Your objective:
Look through the records, and wherever the string "Backend" turns up, copy out that line.

Collected data:
•••

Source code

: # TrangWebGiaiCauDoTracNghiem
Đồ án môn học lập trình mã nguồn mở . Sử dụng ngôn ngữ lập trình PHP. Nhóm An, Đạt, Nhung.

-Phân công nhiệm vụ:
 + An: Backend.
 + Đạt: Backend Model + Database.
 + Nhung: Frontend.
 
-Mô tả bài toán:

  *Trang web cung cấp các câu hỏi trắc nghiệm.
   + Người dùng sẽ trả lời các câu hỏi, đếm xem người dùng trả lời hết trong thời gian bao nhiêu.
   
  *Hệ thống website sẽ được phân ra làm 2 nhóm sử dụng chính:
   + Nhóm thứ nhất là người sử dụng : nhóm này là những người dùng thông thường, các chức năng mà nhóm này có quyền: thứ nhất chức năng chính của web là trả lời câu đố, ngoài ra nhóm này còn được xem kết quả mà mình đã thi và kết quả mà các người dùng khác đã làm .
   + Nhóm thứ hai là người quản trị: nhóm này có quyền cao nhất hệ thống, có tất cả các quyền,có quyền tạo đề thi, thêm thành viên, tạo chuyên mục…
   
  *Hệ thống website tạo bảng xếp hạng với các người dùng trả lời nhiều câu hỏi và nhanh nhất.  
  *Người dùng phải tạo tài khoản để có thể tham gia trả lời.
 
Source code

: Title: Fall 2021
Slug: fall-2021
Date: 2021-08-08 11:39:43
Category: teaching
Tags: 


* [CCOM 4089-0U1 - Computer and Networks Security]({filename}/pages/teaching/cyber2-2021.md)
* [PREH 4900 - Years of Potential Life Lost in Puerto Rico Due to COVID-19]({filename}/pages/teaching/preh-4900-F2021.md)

•••

Your solution:
 + An: Backend.
 + Đạt: Backend Model + Database.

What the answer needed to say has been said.